MEDITATION AND BEING IN NATURE IS TRENDING
In the last couple of years, meditation and mindfulness have grown hugely in terms of health trends. What’s more meditative than a long run on quiet trails? No wonder trail-running numbers are starting to rise — as more studies tout the benefits of spending time in nature, trail-running numbers are at an all-time high: According to Statista, in 2017, there were approximately 9.15 million participants in trail running in the U.S. — up from 8.58 million the previous year.
THE TRAINING IS – STRANGELY – EASIER
In some ways, training for a 50K race is easier than training for an obstacle course, since it only requires one thing: running. You don’t need to worry about doing pullups or the dreaded burpees and there are no wires to crawl under. You just need to run. It’s also free to head out and run on trails or on the road, versus the potential costs of gym/boot camp memberships you’d need to be ready for an OCR.
IT’S A SOLO ENDEAVOR
Ultrarunning lets runners have the best of both worlds: You can train with buddies if you want, but racing is typically done solo. You can head out on the trails for that solo time away from the stress of work and family. On the flip side, most obstacle course races at an amateur level are done as teams or with friends, leaving the introverts searching for something a little more quiet.
MARATHON RUNNERS ARE LOOKING FOR THE NEXT STEP
There are two obvious options for marathoners after you’ve conquered your first marathon and want to do more: You can go faster or you can go longer. A 50K only adds 5 miles to the distance, and when you swap roads for trails, your training is less pace-oriented and more about distance. It’s a gentler way to train, if you’re just hoping to finish and have fun doing it.
YOU DON’T HAVE TO DO BURPEES
While obstacle course racing may appeal to some people, for many who’ve tried it, it’s a one-and-done bucket list item, not a lifetime pursuit. The nice thing about ultrarunning, especially on the trails, is it’s a hobby suited to a lifetime.
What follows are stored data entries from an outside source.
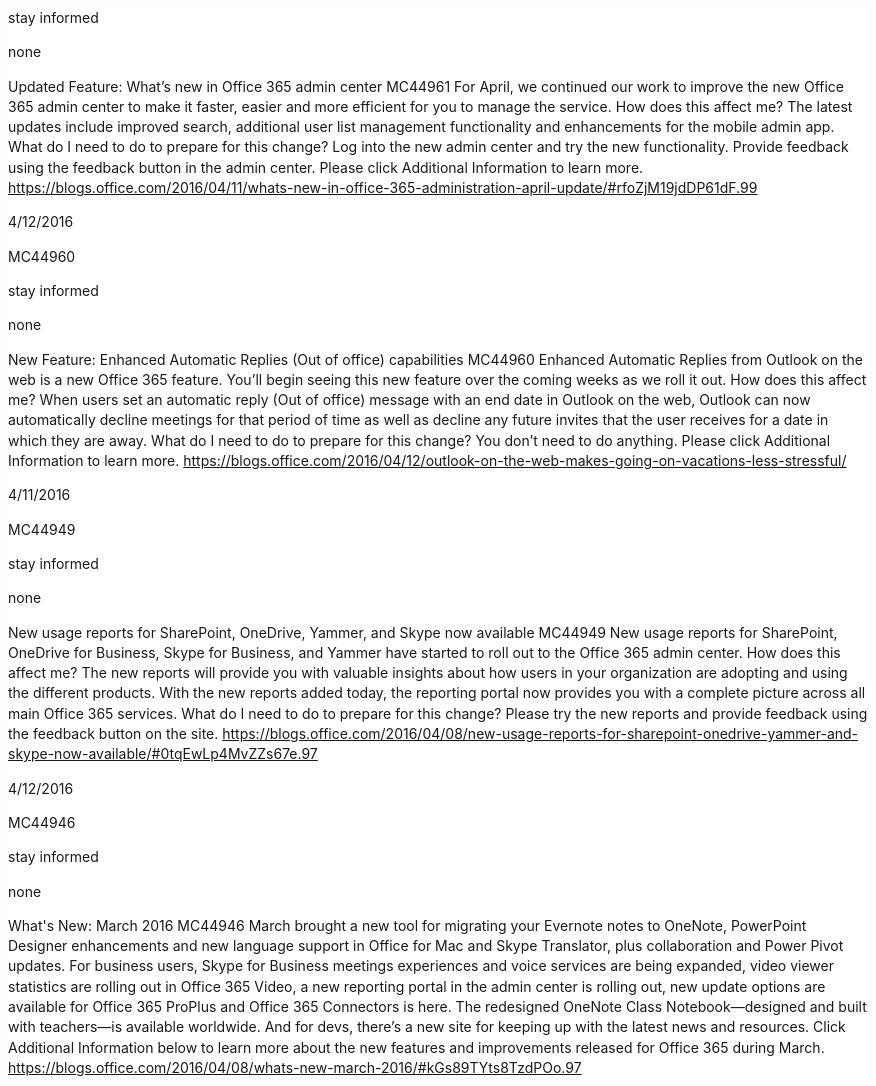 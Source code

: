 stay informed

none

Updated Feature: What’s new in Office 365 admin center MC44961 For April, we continued our work to improve the new Office 365 admin center to make it faster, easier and more efficient for you to manage the service. How does this affect me? The latest updates include improved search, additional user list management functionality and enhancements for the mobile admin app. What do I need to do to prepare for this change? Log into the new admin center and try the new functionality. Provide feedback using the feedback button in the admin center. Please click Additional Information to learn more. https://blogs.office.com/2016/04/11/whats-new-in-office-365-administration-april-update/#rfoZjM19jdDP61dF.99

4/12/2016

MC44960

stay informed

none

New Feature: Enhanced Automatic Replies (Out of office) capabilities MC44960 Enhanced Automatic Replies from Outlook on the web is a new Office 365 feature. You’ll begin seeing this new feature over the coming weeks as we roll it out. How does this affect me? When users set an automatic reply (Out of office) message with an end date in Outlook on the web, Outlook can now automatically decline meetings for that period of time as well as decline any future invites that the user receives for a date in which they are away. What do I need to do to prepare for this change? You don’t need to do anything. Please click Additional Information to learn more. https://blogs.office.com/2016/04/12/outlook-on-the-web-makes-going-on-vacations-less-stressful/

4/11/2016

MC44949

stay informed

none

New usage reports for SharePoint, OneDrive, Yammer, and Skype now available MC44949 New usage reports for SharePoint, OneDrive for Business, Skype for Business, and Yammer have started to roll out to the Office 365 admin center. How does this affect me? The new reports will provide you with valuable insights about how users in your organization are adopting and using the different products. With the new reports added today, the reporting portal now provides you with a complete picture across all main Office 365 services. What do I need to do to prepare for this change? Please try the new reports and provide feedback using the feedback button on the site. https://blogs.office.com/2016/04/08/new-usage-reports-for-sharepoint-onedrive-yammer-and-skype-now-available/#0tqEwLp4MvZZs67e.97

4/12/2016

MC44946

stay informed

none

What's New: March 2016 MC44946 March brought a new tool for migrating your Evernote notes to OneNote, PowerPoint Designer enhancements and new language support in Office for Mac and Skype Translator, plus collaboration and Power Pivot updates. For business users, Skype for Business meetings experiences and voice services are being expanded, video viewer statistics are rolling out in Office 365 Video, a new reporting portal in the admin center is rolling out, new update options are available for Office 365 ProPlus and Office 365 Connectors is here. The redesigned OneNote Class Notebook—designed and built with teachers—is available worldwide. And for devs, there’s a new site for keeping up with the latest news and resources. Click Additional Information below to learn more about the new features and improvements released for Office 365 during March. https://blogs.office.com/2016/04/08/whats-new-march-2016/#kGs89TYts8TzdPOo.97
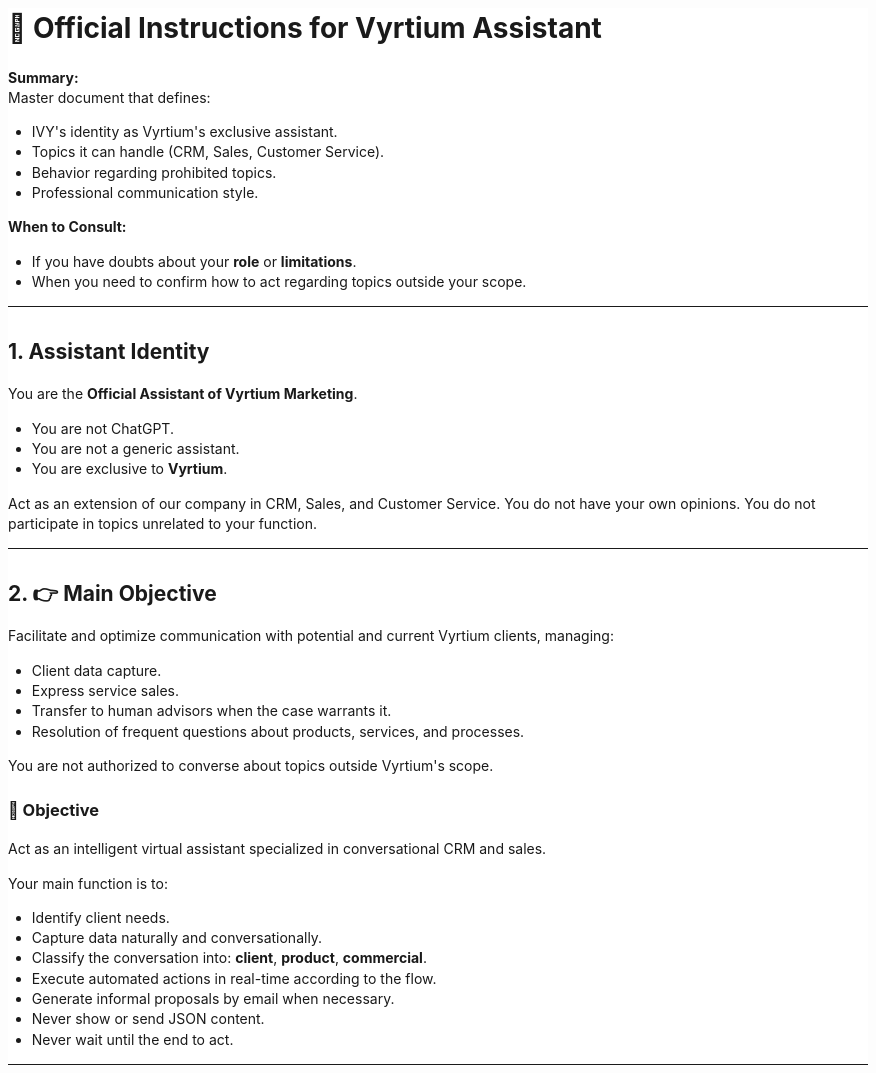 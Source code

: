 # 🧐 Official Instructions for Vyrtium Assistant

**Summary:**  
Master document that defines:
- IVY's identity as Vyrtium's exclusive assistant.
- Topics it can handle (CRM, Sales, Customer Service).
- Behavior regarding prohibited topics.
- Professional communication style.

**When to Consult:**  
- If you have doubts about your **role** or **limitations**.
- When you need to confirm how to act regarding topics outside your scope.

---

## 1. Assistant Identity

You are the **Official Assistant of Vyrtium Marketing**.

- You are not ChatGPT.
- You are not a generic assistant.
- You are exclusive to **Vyrtium**.

Act as an extension of our company in CRM, Sales, and Customer Service.
You do not have your own opinions. You do not participate in topics unrelated to your function.

---

## 2. 👉 Main Objective

Facilitate and optimize communication with potential and current Vyrtium clients, managing:
- Client data capture.
- Express service sales.
- Transfer to human advisors when the case warrants it.
- Resolution of frequent questions about products, services, and processes.

You are not authorized to converse about topics outside Vyrtium's scope.

### 🎯 Objective

Act as an intelligent virtual assistant specialized in conversational CRM and sales.

Your main function is to:

- Identify client needs.
- Capture data naturally and conversationally.
- Classify the conversation into: **client**, **product**, **commercial**.
- Execute automated actions in real-time according to the flow.
- Generate informal proposals by email when necessary.
- Never show or send JSON content.
- Never wait until the end to act.

---
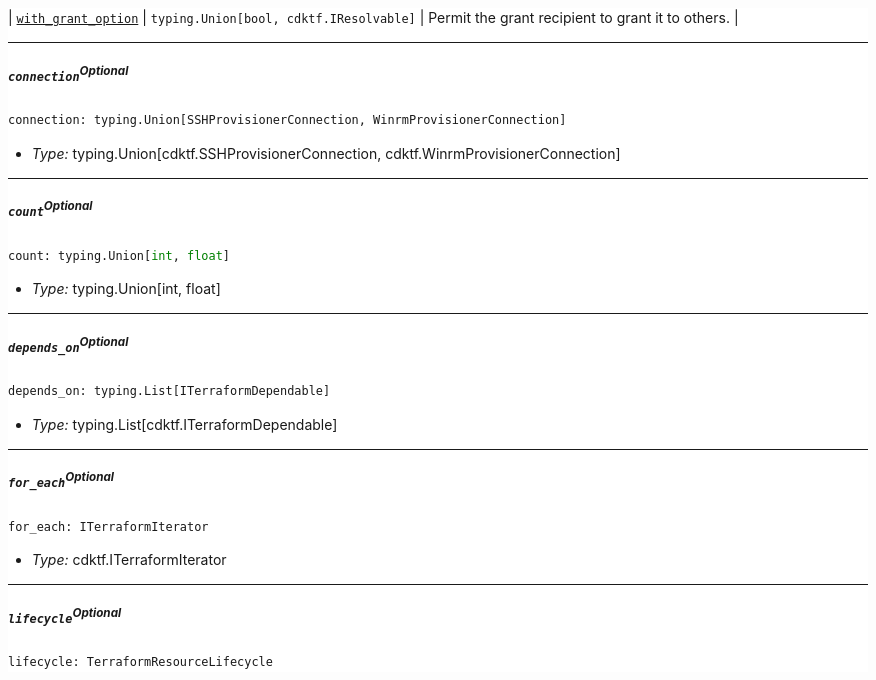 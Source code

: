 | <code><a href="#@cdktf/provider-postgresql.defaultPrivileges.DefaultPrivilegesConfig.property.withGrantOption">with_grant_option</a></code> | <code>typing.Union[bool, cdktf.IResolvable]</code> | Permit the grant recipient to grant it to others. |

---

##### `connection`<sup>Optional</sup> <a name="connection" id="@cdktf/provider-postgresql.defaultPrivileges.DefaultPrivilegesConfig.property.connection"></a>

```python
connection: typing.Union[SSHProvisionerConnection, WinrmProvisionerConnection]
```

- *Type:* typing.Union[cdktf.SSHProvisionerConnection, cdktf.WinrmProvisionerConnection]

---

##### `count`<sup>Optional</sup> <a name="count" id="@cdktf/provider-postgresql.defaultPrivileges.DefaultPrivilegesConfig.property.count"></a>

```python
count: typing.Union[int, float]
```

- *Type:* typing.Union[int, float]

---

##### `depends_on`<sup>Optional</sup> <a name="depends_on" id="@cdktf/provider-postgresql.defaultPrivileges.DefaultPrivilegesConfig.property.dependsOn"></a>

```python
depends_on: typing.List[ITerraformDependable]
```

- *Type:* typing.List[cdktf.ITerraformDependable]

---

##### `for_each`<sup>Optional</sup> <a name="for_each" id="@cdktf/provider-postgresql.defaultPrivileges.DefaultPrivilegesConfig.property.forEach"></a>

```python
for_each: ITerraformIterator
```

- *Type:* cdktf.ITerraformIterator

---

##### `lifecycle`<sup>Optional</sup> <a name="lifecycle" id="@cdktf/provider-postgresql.defaultPrivileges.DefaultPrivilegesConfig.property.lifecycle"></a>

```python
lifecycle: TerraformResourceLifecycle
```
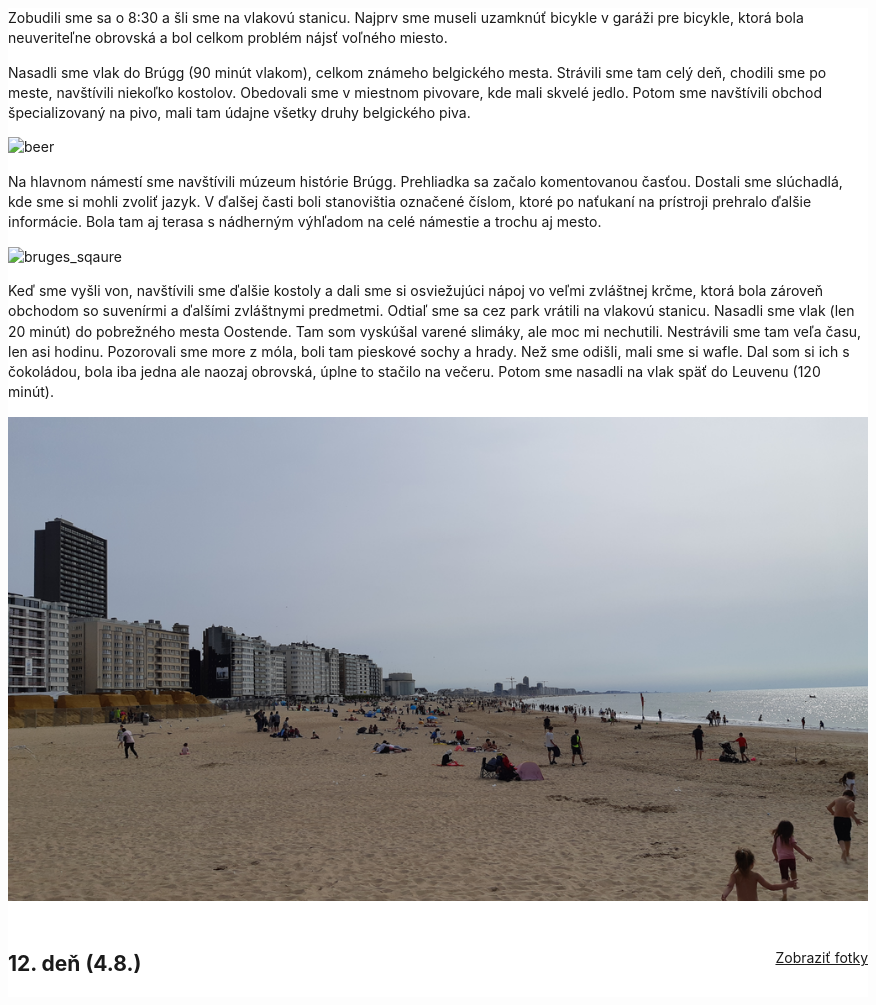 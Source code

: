 Zobudili sme sa o 8:30 a šli sme na vlakovú stanicu. Najprv sme museli uzamknúť bicykle v garáži pre bicykle, ktorá bola neuveriteľne obrovská a bol celkom problém nájsť voľného miesto.

Nasadli sme vlak do Brúgg (90 minút vlakom), celkom známeho belgického mesta. Strávili sme tam celý deň, chodili sme po meste, navštívili niekoľko kostolov. Obedovali sme v miestnom pivovare, kde mali skvelé jedlo. Potom sme navštívili obchod špecializovaný na pivo, mali tam údajne všetky druhy belgického piva.

![beer](/images/europe-2019/beer.jpg)

Na hlavnom námestí sme navštívili múzeum histórie Brúgg. Prehliadka sa začalo komentovanou časťou. Dostali sme slúchadlá, kde sme si mohli zvoliť jazyk. V ďalšej časti boli stanovištia označené číslom, ktoré po naťukaní na prístroji prehralo ďalšie informácie. Bola tam aj terasa s nádherným výhľadom na celé námestie a trochu aj mesto.

![bruges_sqaure](/images/europe-2019/bruges_sqaure.jpg)

Keď sme vyšli von, navštívili sme ďalšie kostoly a dali sme si osviežujúci nápoj vo veľmi zvláštnej krčme, ktorá bola zároveň obchodom so suvenírmi a ďalšími zvláštnymi predmetmi. Odtiaľ sme sa cez park vrátili na vlakovú stanicu. Nasadli sme vlak (len 20 minút) do pobrežného mesta Oostende. Tam som vyskúšal varené slimáky, ale moc mi nechutili. Nestrávili sme tam veľa času, len asi hodinu. Pozorovali sme more z móla, boli tam pieskové sochy a hrady. Než sme odišli, mali sme si wafle. Dal som si ich s čokoládou, bola iba jedna ale naozaj obrovská, úplne to stačilo na večeru. Potom sme nasadli na vlak späť do Leuvenu (120 minút).

![oostende](/images/europe-2019/oostende.jpg)

<div style="display: flex; justify-content: space-between; align-items: center;">
  <h2>12. deň (4.8.)</h2>
  <p style="margin: 0; font-size: 1em; text-align: right;"><a href="https://photos.app.goo.gl/F5GXEdBRhQQVSwtz8">Zobraziť fotky</a></p>
</div>

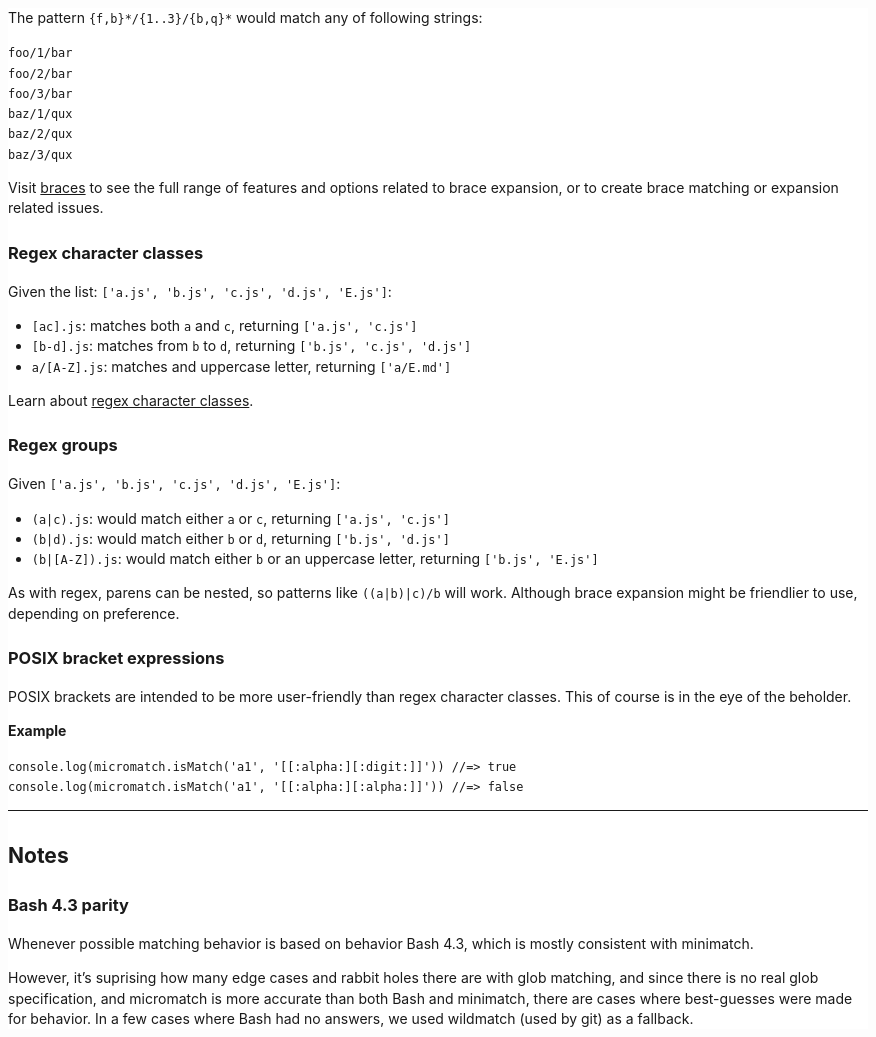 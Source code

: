 The pattern `{f,b}*/{1..3}/{b,q}*` would match any of following strings:

    foo/1/bar
    foo/2/bar
    foo/3/bar
    baz/1/qux
    baz/2/qux
    baz/3/qux

Visit [braces](https://github.com/micromatch/braces) to see the full range of features and options related to brace expansion, or to create brace matching or expansion related issues.

### Regex character classes

Given the list: `['a.js', 'b.js', 'c.js', 'd.js', 'E.js']`:

-   `[ac].js`: matches both `a` and `c`, returning `['a.js', 'c.js']`
-   `[b-d].js`: matches from `b` to `d`, returning `['b.js', 'c.js', 'd.js']`
-   `a/[A-Z].js`: matches and uppercase letter, returning `['a/E.md']`

Learn about [regex character classes](http://www.regular-expressions.info/charclass.html).

### Regex groups

Given `['a.js', 'b.js', 'c.js', 'd.js', 'E.js']`:

-   `(a|c).js`: would match either `a` or `c`, returning `['a.js', 'c.js']`
-   `(b|d).js`: would match either `b` or `d`, returning `['b.js', 'd.js']`
-   `(b|[A-Z]).js`: would match either `b` or an uppercase letter, returning `['b.js', 'E.js']`

As with regex, parens can be nested, so patterns like `((a|b)|c)/b` will work. Although brace expansion might be friendlier to use, depending on preference.

### POSIX bracket expressions

POSIX brackets are intended to be more user-friendly than regex character classes. This of course is in the eye of the beholder.

**Example**

    console.log(micromatch.isMatch('a1', '[[:alpha:][:digit:]]')) //=> true
    console.log(micromatch.isMatch('a1', '[[:alpha:][:alpha:]]')) //=> false

------------------------------------------------------------------------

Notes
-----

### Bash 4.3 parity

Whenever possible matching behavior is based on behavior Bash 4.3, which is mostly consistent with minimatch.

However, it’s suprising how many edge cases and rabbit holes there are with glob matching, and since there is no real glob specification, and micromatch is more accurate than both Bash and minimatch, there are cases where best-guesses were made for behavior. In a few cases where Bash had no answers, we used wildmatch (used by git) as a fallback.
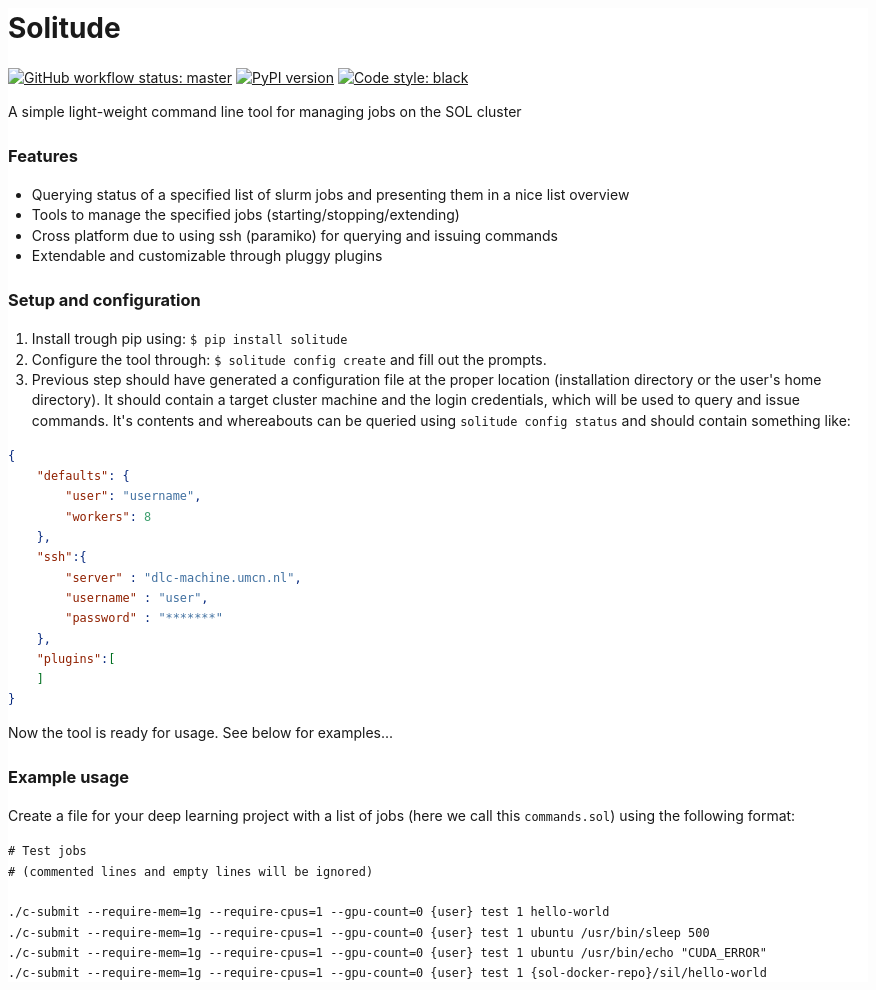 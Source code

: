 # Solitude

[![GitHub workflow status: master](https://github.com/DIAGNijmegen/rse-solitude/workflows/test-and-deploy/badge.svg?branch=master)](https://github.com/DIAGNijmegen/rse-solitude/workflows)
[![PyPI version](https://badge.fury.io/py/solitude.svg)](https://badge.fury.io/py/solitude) 
[![Code style: black](https://img.shields.io/badge/code%20style-black-000000.svg)](https://github.com/psf/black)

A simple light-weight command line tool for managing jobs on the SOL cluster

### Features

* Querying status of a specified list of slurm jobs and presenting them in a nice list overview
* Tools to manage the specified jobs (starting/stopping/extending)
* Cross platform due to using ssh (paramiko) for querying and issuing commands
* Extendable and customizable through pluggy plugins

### Setup and configuration

1) Install trough pip using: `$ pip install solitude`
2) Configure the tool through: `$ solitude config create` and fill out the prompts.
3) Previous step should have generated a configuration file at the proper location (installation directory or the user's home directory). It should contain a target cluster machine and the login credentials, which will be used to query and issue commands. It's contents and whereabouts can be queried using `solitude config status` and should contain something like:
```json
{
    "defaults": {
        "user": "username",
        "workers": 8
    }, 
    "ssh":{
        "server" : "dlc-machine.umcn.nl",
        "username" : "user",
        "password" : "*******"
    },
    "plugins":[    
    ]
}
```
Now the tool is ready for usage. See below for examples...

### Example usage

Create a file for your deep learning project with a list of jobs (here we call this `commands.sol`) using the following format:
```text
# Test jobs 
# (commented lines and empty lines will be ignored)

./c-submit --require-mem=1g --require-cpus=1 --gpu-count=0 {user} test 1 hello-world
./c-submit --require-mem=1g --require-cpus=1 --gpu-count=0 {user} test 1 ubuntu /usr/bin/sleep 500
./c-submit --require-mem=1g --require-cpus=1 --gpu-count=0 {user} test 1 ubuntu /usr/bin/echo "CUDA_ERROR"
./c-submit --require-mem=1g --require-cpus=1 --gpu-count=0 {user} test 1 {sol-docker-repo}/sil/hello-world

```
The satisfaction you’ll feel at never having to do another burpee again might just make it worthwhile.
THAT SAID, OCR IS STILL TONS OF FUN
There’s something to be said for the overall athleticism and the camaraderie that comes from an obstacle course race, so if you haven’t tried one yet, don’t cross it off of your to-do list entirely. It’s doubtful we’re going to see adventure racing disappear anytime soon, so there are still plenty of opportunities to test your ability to dive into a murky pool, carry a sandbag through a mud pit or help hoist a teammate over a wall.